‘Resilience Doesn’t Apply to Every Situation’: An Interview with Mike Mariani

The author of What Doesn't Kill Us Makes Us on chronic fatigue syndrome, Nietzsche, and catastrophic life events that engender an afterlife.

September 27, 2023
Alice Blackwell smiles at the camera

Alice Blackwell is a psychodynamic psychotherapist in private practice. She lives in Toronto. 

A portrait of the author, next to the cover of his book

Diana Jahns 

Sometime in the mid-2010s, I became preoccupied with the phenomenon of accidental killers, specifically when a driver accidentally kills, with their car, a pedestrian or a fellow driver. My fixation centred not so much around the fear of my accidentally killing someone, but on how one’s life could take an unexpected, severe, and dramatic left turn.  

Mike Mariani’s What Doesn’t Kill Us Makes Us stirred up this old preoccupation of mine vividly, illustrating in a myriad of ways how one’s life can be forged into uncharted, and perhaps more importantly, unexpected territory. Generously, he grounds his book with his own experiences of life taking shape in ways one could hardly anticipate, before visiting the lives of six other individuals. He begins with a review of his own, not uncomplicated, early life, where the tragic loss of his mother makes an indelible impact on his psyche. According to Mariani, though, her death had a clearer impact on his father’s life’s path, where the divergence was immediate and more marked than on his own. His teenage years then feature seduction by fast cars and alcohol, and some years later, he finds himself face-to-face with a debilitating and life-upending chronic illness. At first, Mariani’s symptoms evade diagnosis or, to some extent, clear definition, though their impacts are felt acutely. Finding his life and, arguably, his self, unrecognizable, the oft-repeated and vaunted advice of facing one’s challenges head-on more than just fails him, it does not apply. Eventually, Mariani is given a diagnosis of chronic fatigue syndrome (CFS), a diagnosis that, as I read it, feels far from clarifying. While diagnosis can initially offer clarity, it can also lead to more questions, making one’s newly unfamiliar existence that much more isolating.
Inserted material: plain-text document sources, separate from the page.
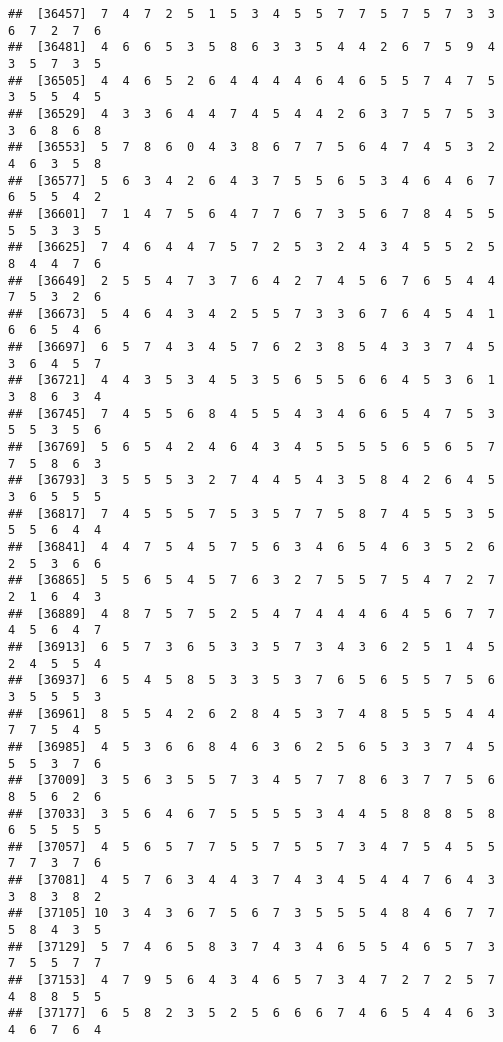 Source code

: \documentclass[
]{book}
\begin{document}
\begin{verbatim}
##  [36457]  7  4  7  2  5  1  5  3  4  5  5  7  7  5  7  5  7  3  3  6  7  2  7  6
##  [36481]  4  6  6  5  3  5  8  6  3  3  5  4  4  2  6  7  5  9  4  3  5  7  3  5
##  [36505]  4  4  6  5  2  6  4  4  4  4  6  4  6  5  5  7  4  7  5  3  5  5  4  5
##  [36529]  4  3  3  6  4  4  7  4  5  4  4  2  6  3  7  5  7  5  3  3  6  8  6  8
##  [36553]  5  7  8  6  0  4  3  8  6  7  7  5  6  4  7  4  5  3  2  4  6  3  5  8
##  [36577]  5  6  3  4  2  6  4  3  7  5  5  6  5  3  4  6  4  6  7  6  5  5  4  2
##  [36601]  7  1  4  7  5  6  4  7  7  6  7  3  5  6  7  8  4  5  5  5  5  3  3  5
##  [36625]  7  4  6  4  4  7  5  7  2  5  3  2  4  3  4  5  5  2  5  8  4  4  7  6
##  [36649]  2  5  5  4  7  3  7  6  4  2  7  4  5  6  7  6  5  4  4  7  5  3  2  6
##  [36673]  5  4  6  4  3  4  2  5  5  7  3  3  6  7  6  4  5  4  1  6  6  5  4  6
##  [36697]  6  5  7  4  3  4  5  7  6  2  3  8  5  4  3  3  7  4  5  3  6  4  5  7
##  [36721]  4  4  3  5  3  4  5  3  5  6  5  5  6  6  4  5  3  6  1  3  8  6  3  4
##  [36745]  7  4  5  5  6  8  4  5  5  4  3  4  6  6  5  4  7  5  3  5  5  3  5  6
##  [36769]  5  6  5  4  2  4  6  4  3  4  5  5  5  5  6  5  6  5  7  7  5  8  6  3
##  [36793]  3  5  5  5  3  2  7  4  4  5  4  3  5  8  4  2  6  4  5  3  6  5  5  5
##  [36817]  7  4  5  5  5  7  5  3  5  7  7  5  8  7  4  5  5  3  5  5  5  6  4  4
##  [36841]  4  4  7  5  4  5  7  5  6  3  4  6  5  4  6  3  5  2  6  2  5  3  6  6
##  [36865]  5  5  6  5  4  5  7  6  3  2  7  5  5  7  5  4  7  2  7  2  1  6  4  3
##  [36889]  4  8  7  5  7  5  2  5  4  7  4  4  4  6  4  5  6  7  7  4  5  6  4  7
##  [36913]  6  5  7  3  6  5  3  3  5  7  3  4  3  6  2  5  1  4  5  2  4  5  5  4
##  [36937]  6  5  4  5  8  5  3  3  5  3  7  6  5  6  5  5  7  5  6  3  5  5  5  3
##  [36961]  8  5  5  4  2  6  2  8  4  5  3  7  4  8  5  5  5  4  4  7  7  5  4  5
##  [36985]  4  5  3  6  6  8  4  6  3  6  2  5  6  5  3  3  7  4  5  5  5  3  7  6
##  [37009]  3  5  6  3  5  5  7  3  4  5  7  7  8  6  3  7  7  5  6  8  5  6  2  6
##  [37033]  3  5  6  4  6  7  5  5  5  5  3  4  4  5  8  8  8  5  8  6  5  5  5  5
##  [37057]  4  5  6  5  7  7  5  5  7  5  5  7  3  4  7  5  4  5  5  7  7  3  7  6
##  [37081]  4  5  7  6  3  4  4  3  7  4  3  4  5  4  4  7  6  4  3  3  8  3  8  2
##  [37105] 10  3  4  3  6  7  5  6  7  3  5  5  5  4  8  4  6  7  7  5  8  4  3  5
##  [37129]  5  7  4  6  5  8  3  7  4  3  4  6  5  5  4  6  5  7  3  7  5  5  7  7
##  [37153]  4  7  9  5  6  4  3  4  6  5  7  3  4  7  2  7  2  5  7  4  8  8  5  5
##  [37177]  6  5  8  2  3  5  2  5  6  6  6  7  4  6  5  4  4  6  3  4  6  7  6  4

\end{verbatim}
\end{document}
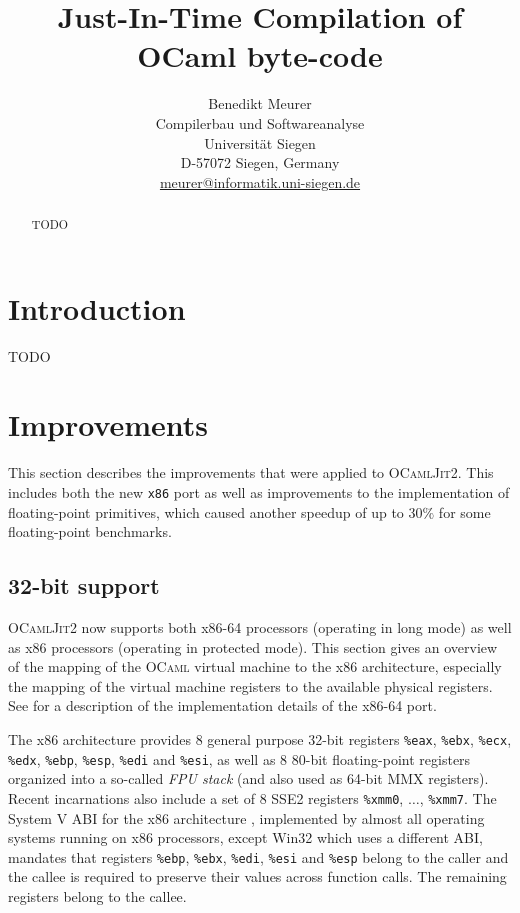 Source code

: \documentclass[12pt,a4paper,final]{article}
\begin{document}
\title{%
  Just-In-Time Compilation of OCaml byte-code
}
\author{%
  Benedikt Meurer\\
  Compilerbau und Softwareanalyse\\
  Universit\"at Siegen\\
  D-57072 Siegen, Germany\\
  \url{meurer@informatik.uni-siegen.de}
}
\date{}
\maketitle
\begin{abstract}
  TODO
\end{abstract}


\section{Introduction}

TODO


\section{Improvements} \label{section:Improvements}

This section describes the improvements that were applied to \textsc{OCamlJit2}. This
includes both the new \texttt{x86} port as well as improvements to the implementation
of floating-point primitives, which caused another speedup of up to $30\%$ for some
floating-point benchmarks.

\subsection{32-bit support}

\textsc{OCamlJit2} now supports both x86-64 processors (operating in long mode)
as well as x86 processors (operating in protected mode). This section gives an
overview of the mapping of the \textsc{OCaml} virtual machine to the x86
architecture, especially the mapping of the virtual machine registers to the available
physical registers. See \cite{Meurer10:OCamlJit2.0} for a description of the implementation
details of the x86-64 port.

The x86 architecture \cite{Intel10Vol1} provides $8$ general purpose 32-bit registers
\texttt{\%eax}, \texttt{\%ebx}, \texttt{\%ecx}, \texttt{\%edx}, \texttt{\%ebp}, \texttt{\%esp},
\texttt{\%edi} and \texttt{\%esi}, as well as $8$ 80-bit floating-point registers organized
into a so-called \emph{FPU stack} (and also used as 64-bit MMX registers). Recent incarnations also
include a set of $8$ SSE2 registers \texttt{\%xmm0}, $\ldots$, \texttt{\%xmm7}.
The System V ABI for the x86 architecture \cite{SCO97Abi386}, implemented by almost all
operating systems running on x86 processors, except Win32 which uses a different ABI,
mandates that registers \texttt{\%ebp}, \texttt{\%ebx}, \texttt{\%edi}, \texttt{\%esi}
and \texttt{\%esp} belong to the caller and the callee is required to preserve their
values across function calls. The remaining registers belong to the callee.
\end{document}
CFS has a reputation of being difficult to pin down; however, in my experience, diagnoses of all kinds reflect a similar circumstance. Mariani, too, arrives at no easy conclusions about his own life or the lives of others, which, as a reader, living in a time where things are so often sold as black-and-white, provides the reader with both satisfaction and relief.

I called Mike on my cell phone to talk about his book, particularly in respect to the experiences of his youth and family of origin, and his subsequent diagnosis of CFS. In contrast to my day job, so to speak, there was no time for me to introduce myself and give a brief overview of my training and my approach. Below, we start off the discussion with an account of, on the recommendation of Mike’s sister, a therapy session that took place shortly after Mike’s return to the East Coast. Specifically, she recommended family constellation therapy, an approach that involves a therapist and often multiple actors performing the characters and experiences of the client’s life, or constellation.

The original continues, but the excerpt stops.